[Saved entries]
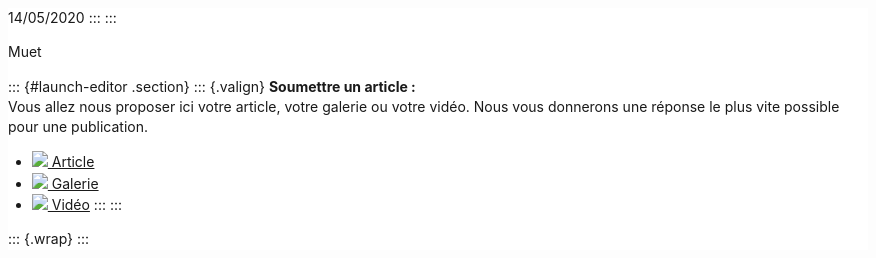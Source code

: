14/05/2020
:::
:::

Muet

::: {#launch-editor .section}
::: {.valign}
**Soumettre un article :**\
Vous allez nous proposer ici votre article, votre galerie ou votre
vidéo. Nous vous donnerons une réponse le plus vite possible pour une
publication.

-   [![](/bundles/app/img/icons/post-text.svg?v2.0)
    Article](/editeur/article)
-   [![](/bundles/app/img/icons/post-gallery.svg?v2.0)
    Galerie](/editeur/galerie)
-   [![](/bundles/app/img/icons/post-video.svg?v2.0)
    Vidéo](/editeur/video)
:::
:::

::: {.wrap}
:::
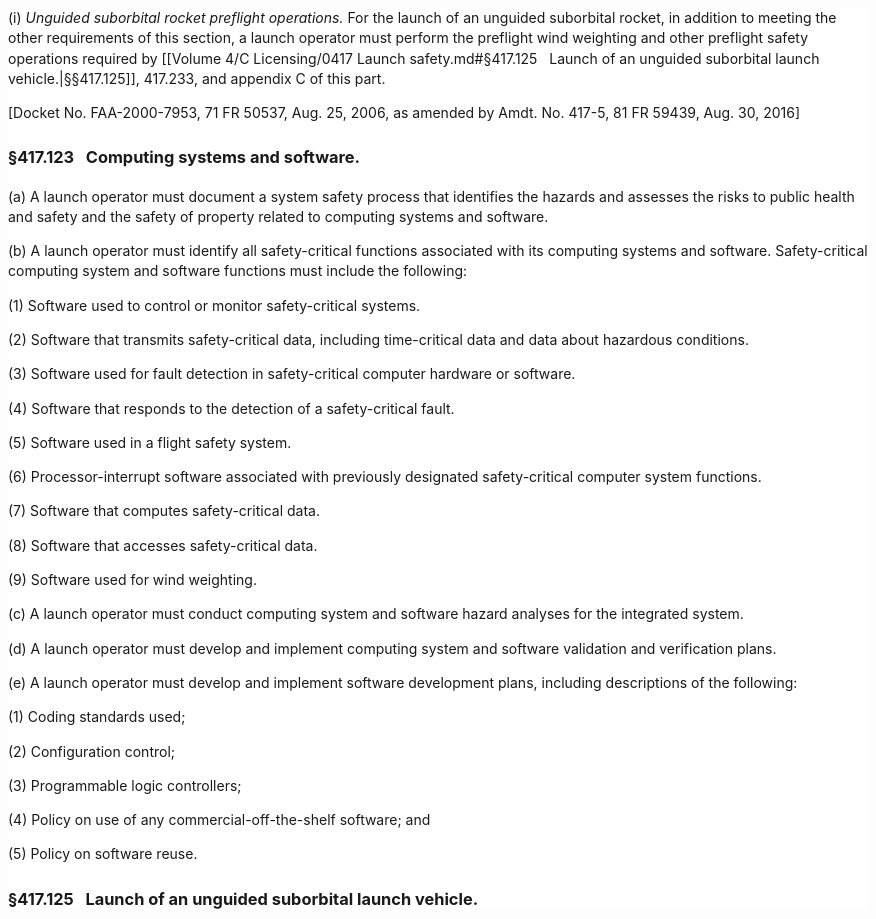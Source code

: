 \(i\) *Unguided suborbital rocket preflight operations.* For the launch of an unguided suborbital rocket, in addition to meeting the other requirements of this section, a launch operator must perform the preflight wind weighting and other preflight safety operations required by [[Volume 4/C Licensing/0417 Launch safety.md#§417.125   Launch of an unguided suborbital launch vehicle.|§§417.125]], 417.233, and appendix C of this part.

\[Docket No. FAA-2000-7953, 71 FR 50537, Aug. 25, 2006, as amended by Amdt. No. 417-5, 81 FR 59439, Aug. 30, 2016\]

### §417.123   Computing systems and software.

\(a\) A launch operator must document a system safety process that identifies the hazards and assesses the risks to public health and safety and the safety of property related to computing systems and software.

\(b\) A launch operator must identify all safety-critical functions associated with its computing systems and software. Safety-critical computing system and software functions must include the following:

\(1\) Software used to control or monitor safety-critical systems.

\(2\) Software that transmits safety-critical data, including time-critical data and data about hazardous conditions.

\(3\) Software used for fault detection in safety-critical computer hardware or software.

\(4\) Software that responds to the detection of a safety-critical fault.

\(5\) Software used in a flight safety system.

\(6\) Processor-interrupt software associated with previously designated safety-critical computer system functions.

\(7\) Software that computes safety-critical data.

\(8\) Software that accesses safety-critical data.

\(9\) Software used for wind weighting.

\(c\) A launch operator must conduct computing system and software hazard analyses for the integrated system.

\(d\) A launch operator must develop and implement computing system and software validation and verification plans.

\(e\) A launch operator must develop and implement software development plans, including descriptions of the following:

\(1\) Coding standards used;

\(2\) Configuration control;

\(3\) Programmable logic controllers;

\(4\) Policy on use of any commercial-off-the-shelf software; and

\(5\) Policy on software reuse.

### §417.125   Launch of an unguided suborbital launch vehicle.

DESCRIPTION OF THE TASK:
Reproduce each line of the records above, exactly and without pictures.

SOLVED EXERCISE:
Source code

:14/05/2020
:::
:::

Muet

::: {#launch-editor .section}
::: {.valign}
**Soumettre un article :**\
Vous allez nous proposer ici votre article, votre galerie ou votre
vidéo. Nous vous donnerons une réponse le plus vite possible pour une
publication.

-   [![](/bundles/app/img/icons/post-text.svg?v2.0)
    Article](/editeur/article)
-   [![](/bundles/app/img/icons/post-gallery.svg?v2.0)
    Galerie](/editeur/galerie)
-   [![](/bundles/app/img/icons/post-video.svg?v2.0)
    Vidéo](/editeur/video)
:::
:::

::: {.wrap}
:::
Source code

: \(i\) *Unguided suborbital rocket preflight operations.* For the launch of an unguided suborbital rocket, in addition to meeting the other requirements of this section, a launch operator must perform the preflight wind weighting and other preflight safety operations required by [[Volume 4/C Licensing/0417 Launch safety.md#§417.125   Launch of an unguided suborbital launch vehicle.|§§417.125]], 417.233, and appendix C of this part.

\[Docket No. FAA-2000-7953, 71 FR 50537, Aug. 25, 2006, as amended by Amdt. No. 417-5, 81 FR 59439, Aug. 30, 2016\]

### §417.123   Computing systems and software.

\(a\) A launch operator must document a system safety process that identifies the hazards and assesses the risks to public health and safety and the safety of property related to computing systems and software.

\(b\) A launch operator must identify all safety-critical functions associated with its computing systems and software. Safety-critical computing system and software functions must include the following:

\(1\) Software used to control or monitor safety-critical systems.

\(2\) Software that transmits safety-critical data, including time-critical data and data about hazardous conditions.

\(3\) Software used for fault detection in safety-critical computer hardware or software.

\(4\) Software that responds to the detection of a safety-critical fault.

\(5\) Software used in a flight safety system.

\(6\) Processor-interrupt software associated with previously designated safety-critical computer system functions.

\(7\) Software that computes safety-critical data.

\(8\) Software that accesses safety-critical data.

\(9\) Software used for wind weighting.

\(c\) A launch operator must conduct computing system and software hazard analyses for the integrated system.

\(d\) A launch operator must develop and implement computing system and software validation and verification plans.

\(e\) A launch operator must develop and implement software development plans, including descriptions of the following:

\(1\) Coding standards used;

\(2\) Configuration control;

\(3\) Programmable logic controllers;

\(4\) Policy on use of any commercial-off-the-shelf software; and

\(5\) Policy on software reuse.

### §417.125   Launch of an unguided suborbital launch vehicle.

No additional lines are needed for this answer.